Data for review
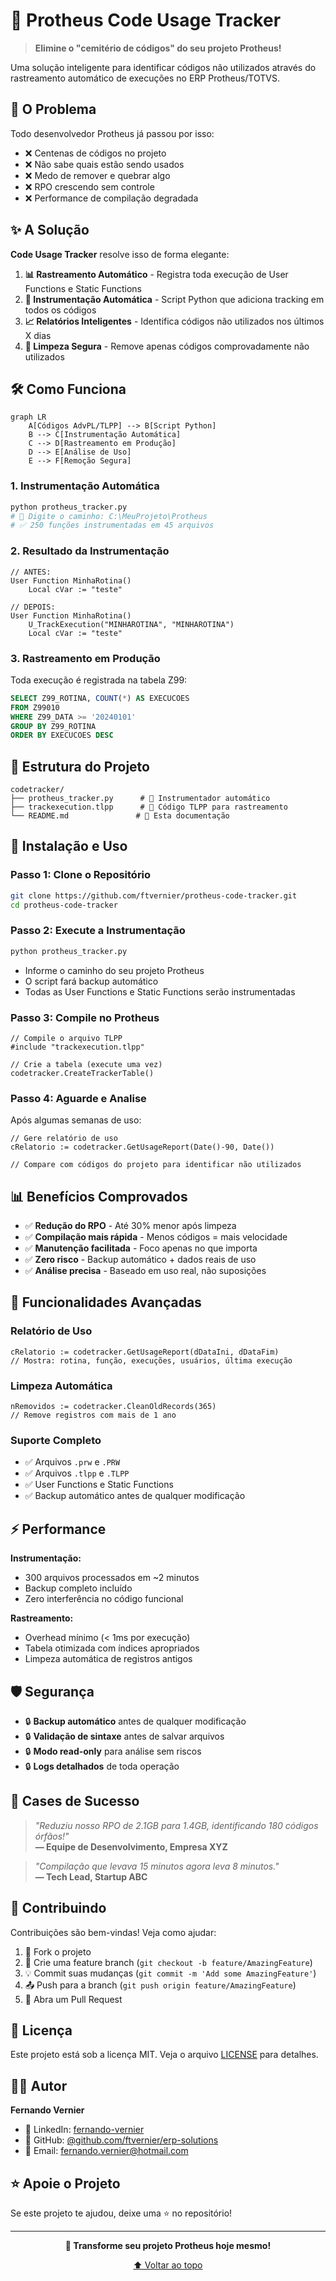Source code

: # 🎯 Protheus Code Usage Tracker

> **Elimine o "cemitério de códigos" do seu projeto Protheus!**

Uma solução inteligente para identificar códigos não utilizados através do rastreamento automático de execuções no ERP Protheus/TOTVS.

## 🚀 O Problema

Todo desenvolvedor Protheus já passou por isso:
- ❌ Centenas de códigos no projeto
- ❌ Não sabe quais estão sendo usados
- ❌ Medo de remover e quebrar algo
- ❌ RPO crescendo sem controle
- ❌ Performance de compilação degradada

## ✨ A Solução

**Code Usage Tracker** resolve isso de forma elegante:

1. **📊 Rastreamento Automático** - Registra toda execução de User Functions e Static Functions
2. **🤖 Instrumentação Automática** - Script Python que adiciona tracking em todos os códigos
3. **📈 Relatórios Inteligentes** - Identifica códigos não utilizados nos últimos X dias
4. **🧹 Limpeza Segura** - Remove apenas códigos comprovadamente não utilizados

## 🛠️ Como Funciona

```mermaid
graph LR
    A[Códigos AdvPL/TLPP] --> B[Script Python]
    B --> C[Instrumentação Automática]
    C --> D[Rastreamento em Produção]
    D --> E[Análise de Uso]
    E --> F[Remoção Segura]
```

### 1. Instrumentação Automática
```python
python protheus_tracker.py
# 📁 Digite o caminho: C:\MeuProjeto\Protheus
# ✅ 250 funções instrumentadas em 45 arquivos
```

### 2. Resultado da Instrumentação
```advpl
// ANTES:
User Function MinhaRotina()
    Local cVar := "teste"

// DEPOIS:  
User Function MinhaRotina()
    U_TrackExecution("MINHAROTINA", "MINHAROTINA")
    Local cVar := "teste"
```

### 3. Rastreamento em Produção
Toda execução é registrada na tabela Z99:
```sql
SELECT Z99_ROTINA, COUNT(*) AS EXECUCOES 
FROM Z99010 
WHERE Z99_DATA >= '20240101'
GROUP BY Z99_ROTINA
ORDER BY EXECUCOES DESC
```

## 📂 Estrutura do Projeto

```
codetracker/
├── protheus_tracker.py      # 🐍 Instrumentador automático
├── trackexecution.tlpp      # 💎 Código TLPP para rastreamento
└── README.md               # 📖 Esta documentação
```

## 🚀 Instalação e Uso

### Passo 1: Clone o Repositório
```bash
git clone https://github.com/ftvernier/protheus-code-tracker.git
cd protheus-code-tracker
```

### Passo 2: Execute a Instrumentação
```bash
python protheus_tracker.py
```
- Informe o caminho do seu projeto Protheus
- O script fará backup automático
- Todas as User Functions e Static Functions serão instrumentadas

### Passo 3: Compile no Protheus
```advpl
// Compile o arquivo TLPP
#include "trackexecution.tlpp"

// Crie a tabela (execute uma vez)
codetracker.CreateTrackerTable()
```

### Passo 4: Aguarde e Analise
Após algumas semanas de uso:
```advpl
// Gere relatório de uso
cRelatorio := codetracker.GetUsageReport(Date()-90, Date())

// Compare com códigos do projeto para identificar não utilizados
```

## 📊 Benefícios Comprovados

- ✅ **Redução do RPO** - Até 30% menor após limpeza
- ✅ **Compilação mais rápida** - Menos códigos = mais velocidade  
- ✅ **Manutenção facilitada** - Foco apenas no que importa
- ✅ **Zero risco** - Backup automático + dados reais de uso
- ✅ **Análise precisa** - Baseado em uso real, não suposições

## 🔧 Funcionalidades Avançadas

### Relatório de Uso
```advpl
cRelatorio := codetracker.GetUsageReport(dDataIni, dDataFim)
// Mostra: rotina, função, execuções, usuários, última execução
```

### Limpeza Automática
```advpl
nRemovidos := codetracker.CleanOldRecords(365)
// Remove registros com mais de 1 ano
```

### Suporte Completo
- ✅ Arquivos `.prw` e `.PRW`
- ✅ Arquivos `.tlpp` e `.TLPP`  
- ✅ User Functions e Static Functions
- ✅ Backup automático antes de qualquer modificação

## ⚡ Performance

**Instrumentação:**
- 300 arquivos processados em ~2 minutos
- Backup completo incluído
- Zero interferência no código funcional

**Rastreamento:**
- Overhead mínimo (< 1ms por execução)
- Tabela otimizada com índices apropriados
- Limpeza automática de registros antigos

## 🛡️ Segurança

- 🔒 **Backup automático** antes de qualquer modificação
- 🔒 **Validação de sintaxe** antes de salvar arquivos
- 🔒 **Modo read-only** para análise sem riscos
- 🔒 **Logs detalhados** de toda operação

## 🎯 Cases de Sucesso

> *"Reduziu nosso RPO de 2.1GB para 1.4GB, identificando 180 códigos órfãos!"*  
> **— Equipe de Desenvolvimento, Empresa XYZ**

> *"Compilação que levava 15 minutos agora leva 8 minutos."*  
> **— Tech Lead, Startup ABC**

## 🤝 Contribuindo

Contribuições são bem-vindas! Veja como ajudar:

1. 🍴 Fork o projeto
2. 🌟 Crie uma feature branch (`git checkout -b feature/AmazingFeature`)
3. 💡 Commit suas mudanças (`git commit -m 'Add some AmazingFeature'`)
4. 📤 Push para a branch (`git push origin feature/AmazingFeature`)
5. 🔀 Abra um Pull Request


## 📄 Licença

Este projeto está sob a licença MIT. Veja o arquivo [LICENSE](LICENSE) para detalhes.

## 👨‍💻 Autor

**Fernando Vernier**
- 💼 LinkedIn: [fernando-vernier]([https://linkedin.com/in/fernando-vernier](https://www.linkedin.com/in/fernando-v-10758522/))
- 🐙 GitHub: [@github.com/ftvernier/erp-solutions](github.com/ftvernier/erp-solutions)
- 📧 Email: fernando.vernier@hotmail.com

## ⭐ Apoie o Projeto

Se este projeto te ajudou, deixe uma ⭐ no repositório!

---

<div align="center">

**🚀 Transforme seu projeto Protheus hoje mesmo!**

[⬆️ Voltar ao topo](#-protheus-code-usage-tracker)

</div>
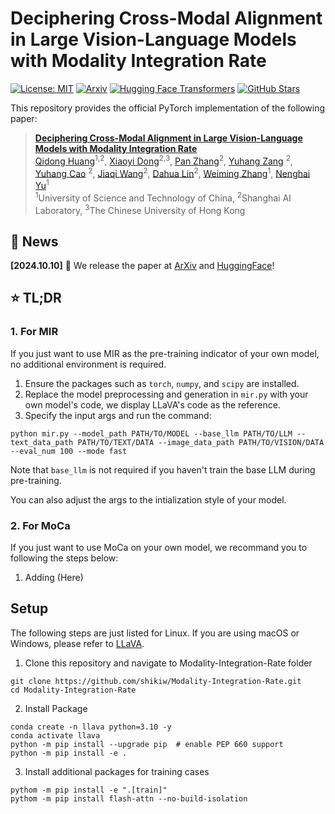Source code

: # Deciphering Cross-Modal Alignment in Large Vision-Language Models with Modality Integration Rate

[![License: MIT](https://img.shields.io/badge/License-MIT-g.svg)](https://opensource.org/licenses/MIT)
[![Arxiv](https://img.shields.io/badge/arXiv-XXXX-B21A1B)](https://github.com/shikiw/Modality-Integration-Rate)
[![Hugging Face Transformers](https://img.shields.io/badge/%F0%9F%A4%97-HuggingFace-blue)](https://github.com/shikiw/Modality-Integration-Rate)
[![GitHub Stars](https://img.shields.io/github/stars/shikiw/Modality-Integration-Rate?style=social)](https://github.com/shikiw/Modality-Integration-Rate/stargazers)


This repository provides the official PyTorch implementation of the following paper: 
> [**Deciphering Cross-Modal Alignment in Large Vision-Language Models with Modality Integration Rate**](https://github.com/shikiw/Modality-Integration-Rate) <br>
> [Qidong Huang](https://shikiw.github.io/)<sup>1,2</sup>, 
> [Xiaoyi Dong](https://scholar.google.com/citations?user=FscToE0AAAAJ&hl=en)<sup>2,3</sup>, 
> [Pan Zhang](https://panzhang0212.github.io/)<sup>2</sup>,
> [Yuhang Zang](https://yuhangzang.github.io/) <sup>2</sup>,
> [Yuhang Cao](https://scholar.google.com/citations?user=sJkqsqkAAAAJ&hl=zh-CN) <sup>2</sup>, 
> [Jiaqi Wang](https://myownskyw7.github.io/)<sup>2</sup>,
> [Dahua Lin](http://dahua.site/)<sup>2</sup>, 
> [Weiming Zhang](http://staff.ustc.edu.cn/~zhangwm/index.html)<sup>1</sup>, 
> [Nenghai Yu](https://scholar.google.com/citations?user=7620QAMAAAAJ&hl=en)<sup>1</sup> <br>
> <sup>1</sup>University of Science and Technology of China, <sup>2</sup>Shanghai AI Laboratory, <sup>3</sup>The Chinese University of Hong Kong <br>

## 🎯 News

**[2024.10.10]** 🚀 We release the paper at [ArXiv]() and [HuggingFace]()!



## ⭐️ TL;DR
### 1. For MIR
If you just want to use MIR as the pre-training indicator of your own model, no additional environment is required.

1. Ensure the packages such as ```torch```, ```numpy```, and ```scipy``` are installed.
2. Replace the model preprocessing and generation in ```mir.py``` with your own model's code, we display LLaVA's code as the reference.
3. Specify the input args and run the command:
```
python mir.py --model_path PATH/TO/MODEL --base_llm PATH/TO/LLM --text_data_path PATH/TO/TEXT/DATA --image_data_path PATH/TO/VISION/DATA --eval_num 100 --mode fast
```
Note that ```base_llm``` is not required if you haven't train the base LLM during pre-training. 

You can also adjust the args to the intialization style of your model.

### 2. For MoCa
If you just want to use MoCa on your own model, we recommand you to following the steps below:

1. Adding (Here)



## Setup
The following steps are just listed for Linux. If you are using macOS or Windows, please refer to [LLaVA](https://github.com/haotian-liu/LLaVA?tab=readme-ov-file).
1. Clone this repository and navigate to Modality-Integration-Rate folder
```
git clone https://github.com/shikiw/Modality-Integration-Rate.git
cd Modality-Integration-Rate
```
2. Install Package
```
conda create -n llava python=3.10 -y
conda activate llava
python -m pip install --upgrade pip  # enable PEP 660 support
python -m pip install -e .
```
3. Install additional packages for training cases
```
pythom -m pip install -e ".[train]"
pythom -m pip install flash-attn --no-build-isolation
```
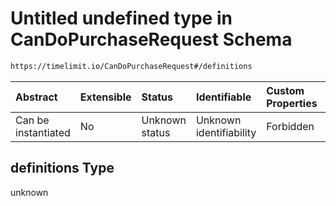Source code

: # Untitled undefined type in CanDoPurchaseRequest Schema

```txt
https://timelimit.io/CanDoPurchaseRequest#/definitions
```



| Abstract            | Extensible | Status         | Identifiable            | Custom Properties | Additional Properties | Access Restrictions | Defined In                                                                                   |
| :------------------ | :--------- | :------------- | :---------------------- | :---------------- | :-------------------- | :------------------ | :------------------------------------------------------------------------------------------- |
| Can be instantiated | No         | Unknown status | Unknown identifiability | Forbidden         | Allowed               | none                | [CanDoPurchaseRequest.schema.json*](CanDoPurchaseRequest.schema.json "open original schema") |

## definitions Type

unknown
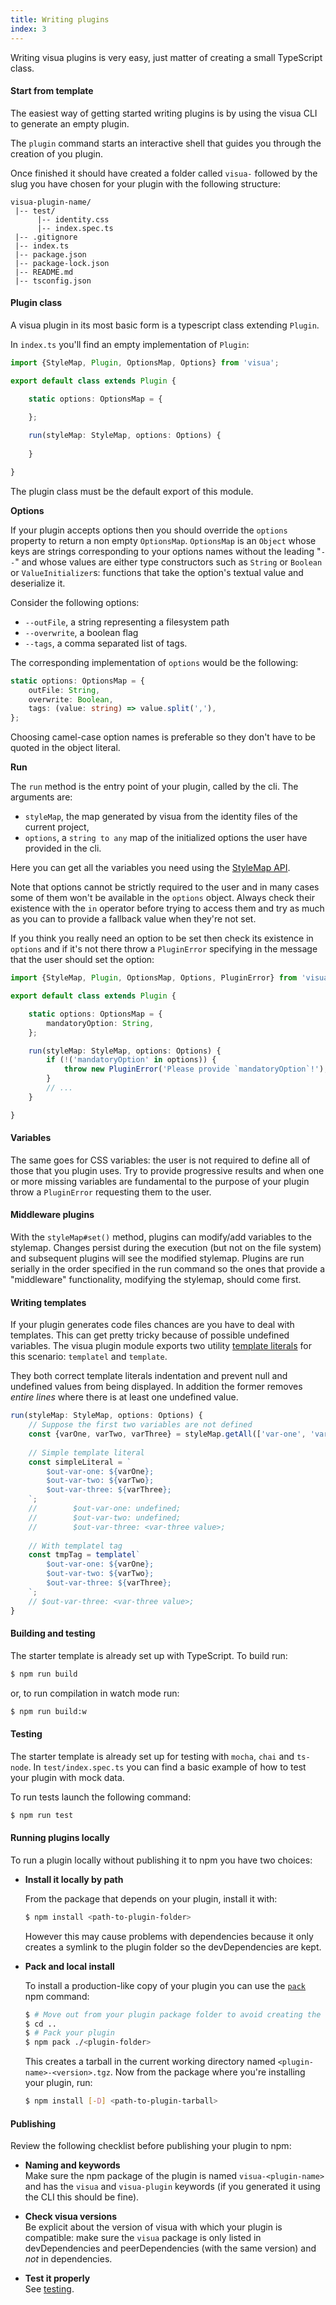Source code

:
 ```yaml
---
title: Writing plugins
index: 3
---
```


Writing visua plugins is very easy, just matter of creating a small TypeScript class.

#### Start from template

The easiest way of getting started writing plugins is by using the visua CLI to generate an empty plugin.

The `plugin` command starts an interactive shell that guides you through the creation of you plugin.

Once finished it should have created a folder called `visua-` followed by the slug you have chosen for your plugin with
the following structure:

```
visua-plugin-name/
 |-- test/
      |-- identity.css
      |-- index.spec.ts
 |-- .gitignore
 |-- index.ts
 |-- package.json
 |-- package-lock.json
 |-- README.md
 |-- tsconfig.json
```

#### Plugin class

A visua plugin in its most basic form is a typescript class extending `Plugin`.

In `index.ts` you'll find an empty implementation of `Plugin`: 

```typescript
import {StyleMap, Plugin, OptionsMap, Options} from 'visua';

export default class extends Plugin {

    static options: OptionsMap = {
        
    };

    run(styleMap: StyleMap, options: Options) {
        
    }

}
```

The plugin class must be the default export of this module.

**Options**

If your plugin accepts options then you should override the `options` property to return a non empty `OptionsMap`.
`OptionsMap` is an `Object` whose keys are strings corresponding to your options names without the leading "`--`"
and whose values are either type constructors such as `String` or `Boolean` or `ValueInitializer`s: functions that take
the option's textual value and deserialize it.

Consider the following options:

- `--outFile`, a string representing a filesystem path
- `--overwrite`, a boolean flag
- `--tags`, a comma separated list of tags.

The corresponding implementation of `options` would be the following:

```typescript
static options: OptionsMap = {
    outFile: String,
    overwrite: Boolean,
    tags: (value: string) => value.split(','),
};
```

Choosing camel-case option names is preferable so they don't have to be quoted in the object literal.

**Run**

The `run` method is the entry point of your plugin, called by the cli. The arguments are:

- `styleMap`, the map generated by visua from the identity files of the current project,
- `options`, a `string to any` map of the initialized options the user have provided in the cli.

Here you can get all the variables you need using the [StyleMap API](../visua-api#stylemap).

Note that options cannot be strictly required to the user and in many cases some of them won't be available in the 
`options` object. Always check their existence with the `in` operator before trying to access them and try as much as 
you can to provide a fallback value when they're not set.

If you think you really need an option to be set then check its existence in `options` and if it's not there
throw a `PluginError` specifying in the message that the user should set the option:

```typescript
import {StyleMap, Plugin, OptionsMap, Options, PluginError} from 'visua';

export default class extends Plugin {

    static options: OptionsMap = {
        mandatoryOption: String,
    };

    run(styleMap: StyleMap, options: Options) {
        if (!('mandatoryOption' in options)) {
            throw new PluginError('Please provide `mandatoryOption`!');
        }
        // ...
    }

}
```

#### Variables

The same goes for CSS variables: the user is not required to define all of those that you plugin uses. Try to provide
progressive results and when one or more missing variables are fundamental to the purpose of your plugin throw a
`PluginError` requesting them to the user.

#### Middleware plugins

With the `styleMap#set()` method, plugins can modify/add variables to the stylemap. Changes persist during the
execution (but not on the file system) and subsequent plugins will see the modified stylemap. Plugins are run serially
in the order specified in the run command so the ones that provide a "middleware" functionality, modifying the stylemap,
should come first. 

#### Writing templates

If your plugin generates code files chances are you have to deal with templates. This can get pretty tricky because of
possible undefined variables. The visua plugin module exports two utility 
[template literals](https://developer.mozilla.org/it/docs/Web/JavaScript/Reference/template_strings) for this scenario:
`templatel` and `template`.

They both correct template literals indentation and prevent null and undefined values from being displayed. In addition
the former removes _entire lines_ where there is at least one undefined value.

```typescript
run(styleMap: StyleMap, options: Options) {
    // Suppose the first two variables are not defined
    const {varOne, varTwo, varThree} = styleMap.getAll(['var-one', 'var-two', 'var-three']);
    
    // Simple template literal
    const simpleLiteral = `
        $out-var-one: ${varOne};
        $out-var-two: ${varTwo};
        $out-var-three: ${varThree};
    `;
    //        $out-var-one: undefined;
    //        $out-var-two: undefined;
    //        $out-var-three: <var-three value>;
    
    // With templatel tag
    const tmpTag = templatel`
        $out-var-one: ${varOne};
        $out-var-two: ${varTwo};
        $out-var-three: ${varThree};
    `;
    // $out-var-three: <var-three value>;
}
```

#### Building and testing

The starter template is already set up with TypeScript. To build run:

```bash
$ npm run build
```

or, to run compilation in watch mode run:

```bash
$ npm run build:w
```

#### Testing

The starter template is already set up for testing with `mocha`, `chai` and `ts-node`. In `test/index.spec.ts` you can
find a basic example of how to test your plugin with mock data.

To run tests launch the following command:

```bash
$ npm run test
```

#### Running plugins locally

To run a plugin locally without publishing it to npm you have two choices:

- **Install it locally by path**  
  
  From the package that depends on your plugin, install it with:
  
  ```bash
  $ npm install <path-to-plugin-folder>
  ```
  
  However this may cause problems with dependencies because it only creates a symlink to the plugin folder so the
  devDependencies are kept.
  
- **Pack and local install**
  
  To install a production-like copy of your plugin you can use the [`pack`](https://docs.npmjs.com/cli/pack.html) npm
  command:
  
  ```bash
  $ # Move out from your plugin package folder to avoid creating the tarball here
  $ cd ..
  $ # Pack your plugin
  $ npm pack ./<plugin-folder>
  ```
  
  This creates a tarball in the current working directory named `<plugin-name>-<version>.tgz`.
  Now from the package where you're installing your plugin, run:
  
  ```bash
  $ npm install [-D] <path-to-plugin-tarball>
  ```

#### Publishing

Review the following checklist before publishing your plugin to npm:

- **Naming and keywords**  
  Make sure the npm package of the plugin is named `visua-<plugin-name>` and has the `visua` and `visua-plugin` keywords
  (if you generated it using the CLI this should be fine).

- **Check visua versions**  
  Be explicit about the version of visua with which your plugin is compatible: make sure the `visua` package is 
  only listed in devDependencies and peerDependencies (with the same version) and *not* in dependencies.
  
- **Test it properly**  
  See [testing](#testing).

Task brief
Repeat the lines exactly as they stand, from the opening line of the data through the line with "2. **🤖 Instrumentação". Pictures stay out of the copy.

Task output
Source code

: # 🎯 Protheus Code Usage Tracker

> **Elimine o "cemitério de códigos" do seu projeto Protheus!**

Uma solução inteligente para identificar códigos não utilizados através do rastreamento automático de execuções no ERP Protheus/TOTVS.

## 🚀 O Problema

Todo desenvolvedor Protheus já passou por isso:
- ❌ Centenas de códigos no projeto
- ❌ Não sabe quais estão sendo usados
- ❌ Medo de remover e quebrar algo
- ❌ RPO crescendo sem controle
- ❌ Performance de compilação degradada

## ✨ A Solução

**Code Usage Tracker** resolve isso de forma elegante:

1. **📊 Rastreamento Automático** - Registra toda execução de User Functions e Static Functions
2. **🤖 Instrumentação Automática** - Script Python que adiciona tracking em todos os códigos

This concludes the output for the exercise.